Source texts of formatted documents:
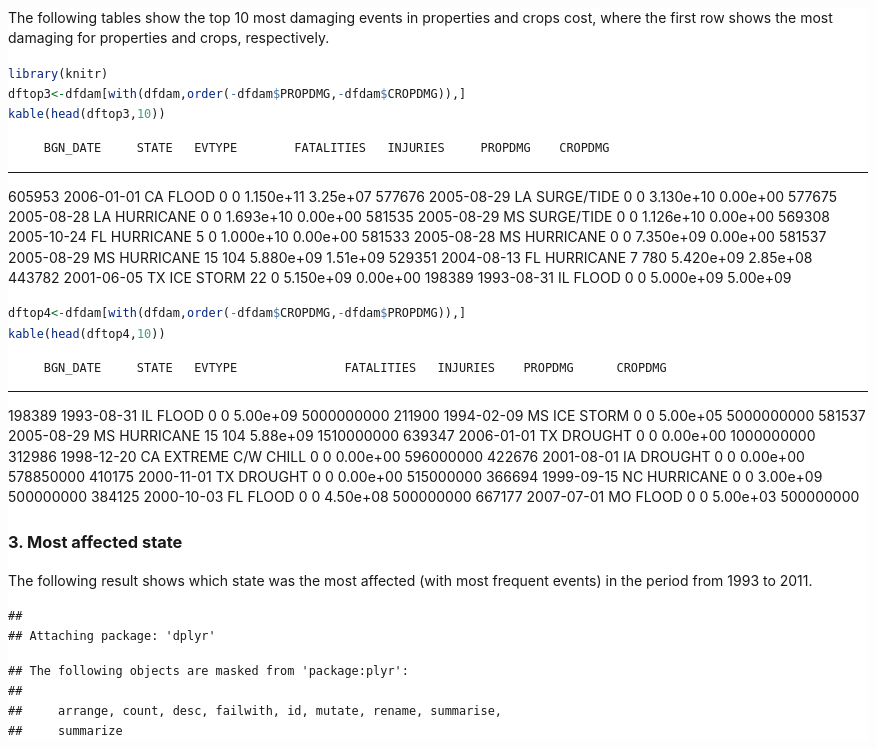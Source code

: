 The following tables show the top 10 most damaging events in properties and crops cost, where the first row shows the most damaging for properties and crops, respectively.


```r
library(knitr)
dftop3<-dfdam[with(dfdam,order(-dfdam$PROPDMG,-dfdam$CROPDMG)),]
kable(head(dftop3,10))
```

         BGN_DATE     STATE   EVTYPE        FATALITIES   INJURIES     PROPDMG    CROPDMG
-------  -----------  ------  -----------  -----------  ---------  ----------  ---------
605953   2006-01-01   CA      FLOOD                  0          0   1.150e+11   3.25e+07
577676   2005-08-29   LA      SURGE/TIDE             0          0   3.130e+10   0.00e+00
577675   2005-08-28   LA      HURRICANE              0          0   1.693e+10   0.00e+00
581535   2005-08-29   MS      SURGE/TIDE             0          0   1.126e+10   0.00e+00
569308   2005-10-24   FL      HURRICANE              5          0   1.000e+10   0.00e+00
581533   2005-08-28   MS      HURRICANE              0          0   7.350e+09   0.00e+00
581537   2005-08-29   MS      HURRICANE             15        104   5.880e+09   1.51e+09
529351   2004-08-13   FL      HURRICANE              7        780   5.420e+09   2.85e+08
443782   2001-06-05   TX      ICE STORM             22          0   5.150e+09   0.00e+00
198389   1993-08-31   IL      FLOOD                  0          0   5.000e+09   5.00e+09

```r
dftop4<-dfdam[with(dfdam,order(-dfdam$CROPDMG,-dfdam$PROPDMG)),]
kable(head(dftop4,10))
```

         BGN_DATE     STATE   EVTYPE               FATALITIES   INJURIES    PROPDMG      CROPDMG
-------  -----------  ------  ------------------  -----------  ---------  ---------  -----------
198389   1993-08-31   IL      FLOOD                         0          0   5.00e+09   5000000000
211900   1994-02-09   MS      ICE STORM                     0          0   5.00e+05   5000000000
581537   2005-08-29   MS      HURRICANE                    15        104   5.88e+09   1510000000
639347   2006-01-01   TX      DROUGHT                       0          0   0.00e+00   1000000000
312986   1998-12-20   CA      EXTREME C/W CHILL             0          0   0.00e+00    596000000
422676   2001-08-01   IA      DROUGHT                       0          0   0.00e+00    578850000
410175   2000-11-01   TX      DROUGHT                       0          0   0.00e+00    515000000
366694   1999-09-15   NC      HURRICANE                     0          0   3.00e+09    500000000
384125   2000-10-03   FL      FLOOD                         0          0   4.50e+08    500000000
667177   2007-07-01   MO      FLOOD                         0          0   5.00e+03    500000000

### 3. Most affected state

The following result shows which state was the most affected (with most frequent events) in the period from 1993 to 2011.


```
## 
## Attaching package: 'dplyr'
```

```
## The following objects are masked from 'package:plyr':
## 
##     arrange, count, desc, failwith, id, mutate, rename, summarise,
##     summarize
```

» **Exercise**
Give back all the records as they stand, but with no pictures in the copy.

» **Output for this exercise**
Source code

: The following tables show the top 10 most damaging events in properties and crops cost, where the first row shows the most damaging for properties and crops, respectively.


```r
library(knitr)
dftop3<-dfdam[with(dfdam,order(-dfdam$PROPDMG,-dfdam$CROPDMG)),]
kable(head(dftop3,10))
```

         BGN_DATE     STATE   EVTYPE        FATALITIES   INJURIES     PROPDMG    CROPDMG
-------  -----------  ------  -----------  -----------  ---------  ----------  ---------
605953   2006-01-01   CA      FLOOD                  0          0   1.150e+11   3.25e+07
577676   2005-08-29   LA      SURGE/TIDE             0          0   3.130e+10   0.00e+00
577675   2005-08-28   LA      HURRICANE              0          0   1.693e+10   0.00e+00
581535   2005-08-29   MS      SURGE/TIDE             0          0   1.126e+10   0.00e+00
569308   2005-10-24   FL      HURRICANE              5          0   1.000e+10   0.00e+00
581533   2005-08-28   MS      HURRICANE              0          0   7.350e+09   0.00e+00
581537   2005-08-29   MS      HURRICANE             15        104   5.880e+09   1.51e+09
529351   2004-08-13   FL      HURRICANE              7        780   5.420e+09   2.85e+08
443782   2001-06-05   TX      ICE STORM             22          0   5.150e+09   0.00e+00
198389   1993-08-31   IL      FLOOD                  0          0   5.000e+09   5.00e+09

```r
dftop4<-dfdam[with(dfdam,order(-dfdam$CROPDMG,-dfdam$PROPDMG)),]
kable(head(dftop4,10))
```

         BGN_DATE     STATE   EVTYPE               FATALITIES   INJURIES    PROPDMG      CROPDMG
-------  -----------  ------  ------------------  -----------  ---------  ---------  -----------
198389   1993-08-31   IL      FLOOD                         0          0   5.00e+09   5000000000
211900   1994-02-09   MS      ICE STORM                     0          0   5.00e+05   5000000000
581537   2005-08-29   MS      HURRICANE                    15        104   5.88e+09   1510000000
639347   2006-01-01   TX      DROUGHT                       0          0   0.00e+00   1000000000
312986   1998-12-20   CA      EXTREME C/W CHILL             0          0   0.00e+00    596000000
422676   2001-08-01   IA      DROUGHT                       0          0   0.00e+00    578850000
410175   2000-11-01   TX      DROUGHT                       0          0   0.00e+00    515000000
366694   1999-09-15   NC      HURRICANE                     0          0   3.00e+09    500000000
384125   2000-10-03   FL      FLOOD                         0          0   4.50e+08    500000000
667177   2007-07-01   MO      FLOOD                         0          0   5.00e+03    500000000

### 3. Most affected state

The following result shows which state was the most affected (with most frequent events) in the period from 1993 to 2011.


```
## 
## Attaching package: 'dplyr'
```

```
## The following objects are masked from 'package:plyr':
## 
##     arrange, count, desc, failwith, id, mutate, rename, summarise,
##     summarize
```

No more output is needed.